Denken und Sprechen
Das Verhältnis zwischen Begriff und Wort könnte aufschlußreich werden für das Verhältnis zwischen Denken und Sprechen. Wir erklären Denken und Sprechen immer aufs neue für identisch und müssen doch auf Schritt und Tritt zugeben, dass der Sprachgebrauch immer wieder einen Unter schied mache zwischen Denken und Sprechen, dass also die Identität nur auf Grund einer besondern Definition beider Begriffe zu Recht bestehe. Reden wir doch, ohne dem Sprachgebrauch Gewalt anzutun, sowohl von einem gedankenlosen Sprechen als von einem nicht nur wortlosen Denken (was ein inneres Sprechen sein kann), sondern geradezu von einem vorsprachlichen Denken (Bd. I. 181 f.).

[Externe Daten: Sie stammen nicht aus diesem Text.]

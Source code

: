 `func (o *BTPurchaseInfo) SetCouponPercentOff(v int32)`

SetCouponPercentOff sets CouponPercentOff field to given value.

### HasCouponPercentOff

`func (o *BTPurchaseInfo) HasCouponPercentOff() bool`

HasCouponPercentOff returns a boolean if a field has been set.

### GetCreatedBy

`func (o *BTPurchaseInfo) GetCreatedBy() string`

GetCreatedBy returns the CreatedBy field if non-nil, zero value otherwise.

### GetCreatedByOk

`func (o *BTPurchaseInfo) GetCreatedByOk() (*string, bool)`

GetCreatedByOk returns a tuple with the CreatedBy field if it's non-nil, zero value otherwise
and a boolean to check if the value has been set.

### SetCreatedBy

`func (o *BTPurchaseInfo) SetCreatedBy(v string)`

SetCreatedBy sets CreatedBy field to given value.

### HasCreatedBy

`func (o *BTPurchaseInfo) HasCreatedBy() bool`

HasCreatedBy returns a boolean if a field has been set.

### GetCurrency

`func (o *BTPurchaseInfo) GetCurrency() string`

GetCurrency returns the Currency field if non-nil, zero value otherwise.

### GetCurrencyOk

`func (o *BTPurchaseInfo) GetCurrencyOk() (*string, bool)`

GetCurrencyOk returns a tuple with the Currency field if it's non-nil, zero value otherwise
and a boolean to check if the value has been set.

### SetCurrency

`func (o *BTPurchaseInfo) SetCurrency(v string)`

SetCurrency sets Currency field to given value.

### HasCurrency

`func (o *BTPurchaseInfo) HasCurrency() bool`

Zunächst möchte ich in sprachlicher Beziehung bemerken, dass der Begriff Denken wirklich nicht völlig der Korrelatbegriff von Sprechen ist. Eigentlich müßten wir ein besonderes Verbum für die Anwendung der Vernunft besitzen, das etwa dem französischen raisonner entspräche. Die einstige Übersetzung dieses Wortes, "vernünfteln" nämlich, hat wegen ihrer ungeschickten Bildung einen tadelnden Beigeschmack bekommen. Unser Begriff Denken würde dann für die Bedeutung übrig bleiben, welche auch raisonner im Sinne von Schließen besitzt, und wir könnten unsern Ausdruck "schließen" als den sprachlichen Korrelatbegriff für Denken gebrauchen. Ich will mit diesen Bemerkungen keine neuen Vorschläge machen; ich will nur auf die Schwierigkeiten der Terminologie aufmerksam machen. Nach dem gegenwärtig üblichen Sprachgebrauche verwirren sich nämlich die Korrelatbegriffe mit ihrer Komplikation. Wir gehen einerseits vom Begriff zum Urteil, zum Schlüsse und zum Denken über, anderseits vom Worte zum Satze, zum Schlüsse und zur Sprache. Auf den beiden untern Stufen ist die Beziehung der beiden Korrelatbegriffe noch einigermaßen deutlich, auf der dritten Stufe fehlt die sprachliche Unterscheidung, auf der vierten Stufe herrscht vollkommene Wirrnis. Darum muß es nützlich sein, auf einige Beziehungen zwischen Begriff und Wort hinzuweisen.